Nothing displays the strengths of Community like a bottle episode. It’s a sentiment I’ve shared before, and I know I’m not alone in holding it, but it is appropriate because “Advanced Advanced Dungeons and Dragons” just further corroborates that statement, by heading back to the territory that makes this show and its cast shine the brightest: Abed’s dice, graph paper and Dungeon Master’s Guide.
For a show that constantly has its diverse cast solving problems of the imagination through communication and empathy, a game of Dungeons and Dragons is the most direct real life analogy that can be used to summarize it. Now that an equilibrium has been established with Community’s new cast, putting them all in the same room to collectively imagine a fantasy adventure is the perfect test to see if Dan Harmon’s creation still packs a metaphorical vorpal blade.
As always, we start off at the Table Mk II, and Dean is asking about insurance for Greendale. Chang knows how to get some on the streets, and Hickey – reading an email on his laptop – spouts his character catch phrase, “What the hell?”
It’s not because he has something against street insurance, as Chang is quick to accuse him of, but because he just found out that he hasn’t been invited to his grandson Sebastien’s birthday on account of his son Hank, who is not the one that got gay married some time over the Olympics hiatus this year, but rather the one who will become this episode’s new Fa…-bulous Neil. Also he will be played by David Cross and make everyone watching extremely filled with smiles.
Buzz describes his estranged son as the kind of man who plays that game about dungeons and dragons. Sensing a great chance to fix an emotional wrong through the liberal application of dice and good will, Annie jumps at the chance to suggest that they Dungeon and Dragon the Hickey men back to speaking terms.
Abed suggests that the last time they did this was slightly exploitative of Neil, asking if anyone else felt that they got perilously close to pushing him to commit suicide rather than realize his own strengths and conclude that life was worth living. Jeff dispels the doubts of the group, pointing out that Neil went on to live a full and fulfilled life in the background of scenes like the one taking place at that very moment (Neil is framed walking around over Jeff’s right shoulder the entire time he’s being talked about).

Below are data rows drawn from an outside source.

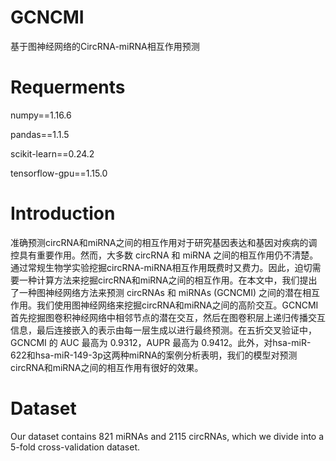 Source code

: # GCNCMI

基于图神经网络的CircRNA-miRNA相互作用预测

# Requerments

numpy==1.16.6


pandas==1.1.5


scikit-learn==0.24.2

tensorflow-gpu==1.15.0


# Introduction


准确预测circRNA和miRNA之间的相互作用对于研究基因表达和基因对疾病的调控具有重要作用。然而，大多数 circRNA 和 miRNA 之间的相互作用仍不清楚。通过常规生物学实验挖掘circRNA-miRNA相互作用既费时又费力。因此，迫切需要一种计算方法来挖掘circRNA和miRNA之间的相互作用。在本文中，我们提出了一种图神经网络方法来预测 circRNAs 和 miRNAs (GCNCMI) 之间的潜在相互作用。我们使用图神经网络来挖掘circRNA和miRNA之间的高阶交互。GCNCMI首先挖掘图卷积神经网络中相邻节点的潜在交互，然后在图卷积层上递归传播交互信息，最后连接嵌入的表示由每一层生成以进行最终预测。在五折交叉验证中，GCNCMI 的 AUC 最高为 0.9312，AUPR 最高为 0.9412。此外，对hsa-miR-622和hsa-miR-149-3p这两种miRNA的案例分析表明，我们的模型对预测circRNA和miRNA之间的相互作用有很好的效果。 

<!-- #Citation
If you want to use our codes and datasets in your research, please cite:


CircRNA-miRNA interaction Prediction Based on
Graph Neural Network -->
# Dataset

Our dataset contains 821 miRNAs and 2115 circRNAs, which we divide into a 5-fold cross-validation dataset.


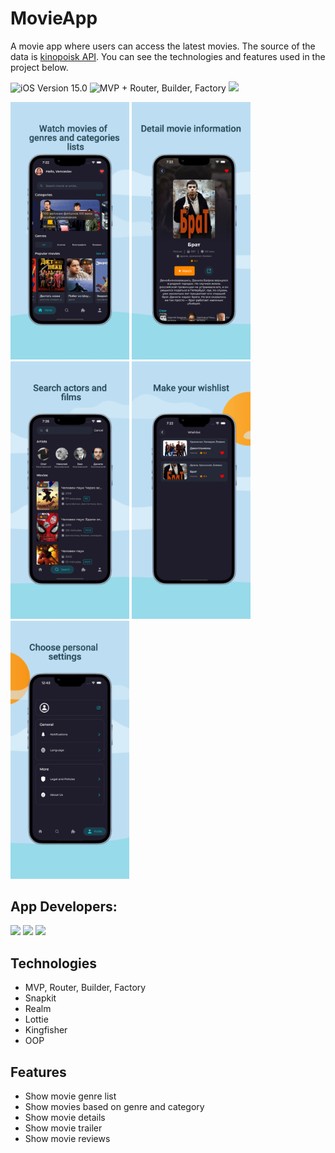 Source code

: # MovieApp
A movie app where users can access the latest movies. The source of the data is [kinopoisk API](https://api.kinopoisk.dev/documentation). You can see the technologies and features used in the project below.
<p align= "left">


<img src="https://img.shields.io/badge/iOS-15.0%2B-success" alt="iOS Version 15.0"/></a>
<img src="https://img.shields.io/badge/MVP-ff69b4" alt="MVP + Router, Builder, Factory
" /></a>
<img src="https://img.shields.io/badge/No storyboard-purple" /></a>
</p>

<p float="left">
  <img src="https://github.com/Vanopr/MovieApp/blob/develop/Resource/Assets.xcassets/Images/image1.imageset/image1.png" width="190" />
  <img src="https://github.com/Vanopr/MovieApp/blob/develop/Resource/Assets.xcassets/Images/image2.imageset/image2.png" width="190" /> 
  <img src="https://github.com/Vanopr/MovieApp/blob/develop/Resource/Assets.xcassets/Images/image3.imageset/image3.png" width="190" />
  <img src="https://github.com/Vanopr/MovieApp/blob/develop/Resource/Assets.xcassets/Images/image4.imageset/image4.png" width="190" />
  <img src="https://github.com/Vanopr/MovieApp/blob/develop/Resource/Assets.xcassets/Images/image5.imageset/image5.png" width="190" />
</p>

## App Developers:
<p align="left"> 
<a href="https://github.com/Vanopr">
<img src="https://img.shields.io/badge/Vanopr-gray"/></a>
<a href="https://github.com/viktorporch">
<img src="https://img.shields.io/badge/viktorporch-red"/></a>
<a href="https://github.com/Nodnet">
<img src="https://img.shields.io/badge/Nodnet-green"/></a>
</p>

## Technologies
* MVP, Router, Builder, Factory
* Snapkit
* Realm
* Lottie
* Kingfisher
* OOP


## Features

- Show movie genre list
- Show movies based on genre and category
- Show movie details
- Show movie trailer
- Show movie reviews



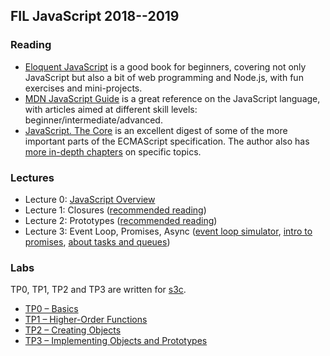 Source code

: ## FIL JavaScript 2018--2019

### Reading

- [Eloquent JavaScript](http://eloquentjavascript.net/) is a good book for
  beginners, covering not only JavaScript but also a bit of web programming and
  Node.js, with fun exercises and mini-projects.
- [MDN JavaScript
  Guide](https://developer.mozilla.org/en-US/docs/Web/JavaScript/Guide) is a
  great reference on the JavaScript language, with articles aimed at different
  skill levels: beginner/intermediate/advanced.
- [JavaScript. The
  Core](http://dmitrysoshnikov.com/ecmascript/javascript-the-core-2nd-edition/)
  is an excellent digest of some of the more important parts of the ECMAScript
  specification.  The author also has [more in-depth
  chapters](http://dmitrysoshnikov.com/) on specific topics.

### Lectures

- Lecture 0: [JavaScript Overview](slides/js-intro/)
- Lecture 1: Closures ([recommended reading](http://dmitrysoshnikov.com/ecmascript/javascript-the-core-2nd-edition/#closure))
- Lecture 2: Prototypes ([recommended reading](http://dmitrysoshnikov.com/ecmascript/javascript-the-core-2nd-edition/#prototype))
- Lecture 3: Event Loop, Promises, Async ([event loop simulator](http://latentflip.com/loupe/),
  [intro to promises](https://developers.google.com/web/fundamentals/primers/promises),
  [about tasks and queues](https://jakearchibald.com/2015/tasks-microtasks-queues-and-schedules/))

### Labs
TP0, TP1, TP2 and TP3 are written for [s3c](/s3c).

- [TP0 – Basics](../2017/tp0.js)
- [TP1 – Higher-Order Functions](../2017/tp1.js)
- [TP2 – Creating Objects](tp/tp2.js)
- [TP3 – Implementing Objects and Prototypes](tp/tp3.js)
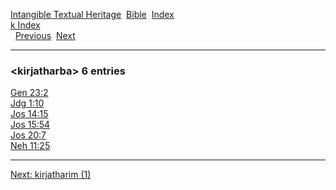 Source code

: [Intangible Textual Heritage](../../index)  [Bible](../index) 
[Index](index)   
[k Index](_k_)  
  [Previous](c06495)  [Next](c06497) 

------------------------------------------------------------------------

### &lt;kirjatharba&gt; 6 entries

[Gen 23:2](../kjv/gen023.htm#002)  
[Jdg 1:10](../kjv/jdg001.htm#010)  
[Jos 14:15](../kjv/jos014.htm#015)  
[Jos 15:54](../kjv/jos015.htm#054)  
[Jos 20:7](../kjv/jos020.htm#007)  
[Neh 11:25](../kjv/neh011.htm#025)  

------------------------------------------------------------------------

[Next: kirjatharim (1)](c06497)
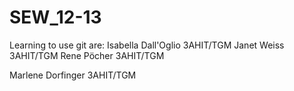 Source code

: SEW_12-13
=========
Learning to use git are:
Isabella Dall'Oglio 3AHIT/TGM
Janet Weiss 3AHIT/TGM
Rene Pöcher 3AHIT/TGM

Marlene Dorfinger 3AHIT/TGM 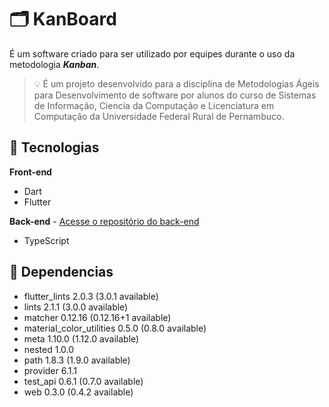 # 🗂️ KanBoard

É um software criado para ser utilizado por equipes durante o uso da metodologia _**Kanban**_.

> 💡 É um projeto desenvolvido para a disciplina de Metodologias Ágeis para Desenvolvimento de software por alunos do curso de Sistemas de Informação, Ciencia da Computação e Licenciatura em Computação da Universidade Federal Rural de Pernambuco.

## 🔧 Tecnologias

**Front-end**
- Dart
- Flutter

**Back-end** - [Acesse o repositório do back-end]()
- TypeScript



## 🚧 Dependencias
+ flutter_lints 2.0.3 (3.0.1 available)
+  lints 2.1.1 (3.0.0 available)
+ matcher 0.12.16 (0.12.16+1 available)
+  material_color_utilities 0.5.0 (0.8.0 available)
+  meta 1.10.0 (1.12.0 available)
+ nested 1.0.0
+  path 1.8.3 (1.9.0 available)
+ provider 6.1.1
+  test_api 0.6.1 (0.7.0 available)
+  web 0.3.0 (0.4.2 available)
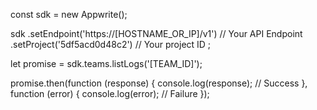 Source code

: const sdk = new Appwrite();

sdk
    .setEndpoint('https://[HOSTNAME_OR_IP]/v1') // Your API Endpoint
    .setProject('5df5acd0d48c2') // Your project ID
;

let promise = sdk.teams.listLogs('[TEAM_ID]');

promise.then(function (response) {
    console.log(response); // Success
}, function (error) {
    console.log(error); // Failure
}); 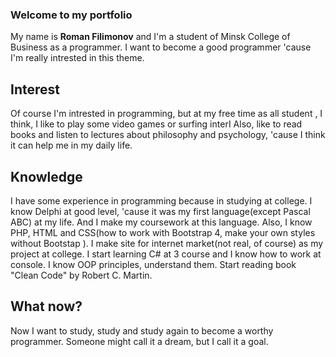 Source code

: ### Welcome to my portfolio
My name is **Roman Filimonov** and I'm a student of Minsk College of Business as a programmer.
I want to become a good programmer 'cause I'm really intrested in this theme.

## Interest

Of course I'm intrested in programming, but at my free time as all student , I think, I like to play some video games or surfing interI Also, like to read books and listen to lectures about philosophy and psychology, 'cause I think it can help me in my daily life.

## Knowledge

I have some experience in programming because in studying at college.
I know Delphi at good level, 'cause it was my first language(except Pascal ABC) at my life. And I make my coursework at this language. Also, I know PHP, HTML and CSS(how to work with Bootstrap 4, make your own styles without Bootstap ). I make site for internet market(not real, of course) as my project at college. 
I start learning C# at 3 course and I know how to work at console. I know OOP principles, understand them.
Start reading book "Clean Code" by Robert C. Martin. 

## What now?

Now I want to study, study and study again to become a worthy programmer. Someone might call it a dream, but I call it a goal.
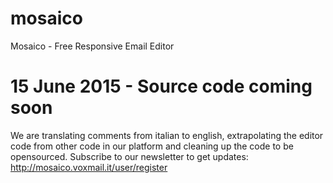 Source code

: # mosaico
Mosaico - Free Responsive Email Editor

# 15 June 2015 - Source code coming soon
We are translating comments from italian to english, extrapolating  the editor code from other code in our platform and cleaning up the code to be opensourced. Subscribe to our newsletter to get updates: http://mosaico.voxmail.it/user/register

Everybody is down, including the self-invited Dean Pelton, who finally gets some substantial screen time in a season that he has consistently peppered with laughs despite making very few appearances.
We get a custom title card with an alternate title: “Community: The Return of them Playing Dungeons and Dragons.”
Annie and Abed’s apartment is where the duration of the episode takes place. It is warmly candle lit and decorated as always with Community-universe nerd merch. An Inspector Spacetime poster featuring a red police box is on the wall behind him as Hank attacks Abed for allegedly leading the group through a story and not providing them with the proper amount of freedom a well managed game of D’n’D should offer its players.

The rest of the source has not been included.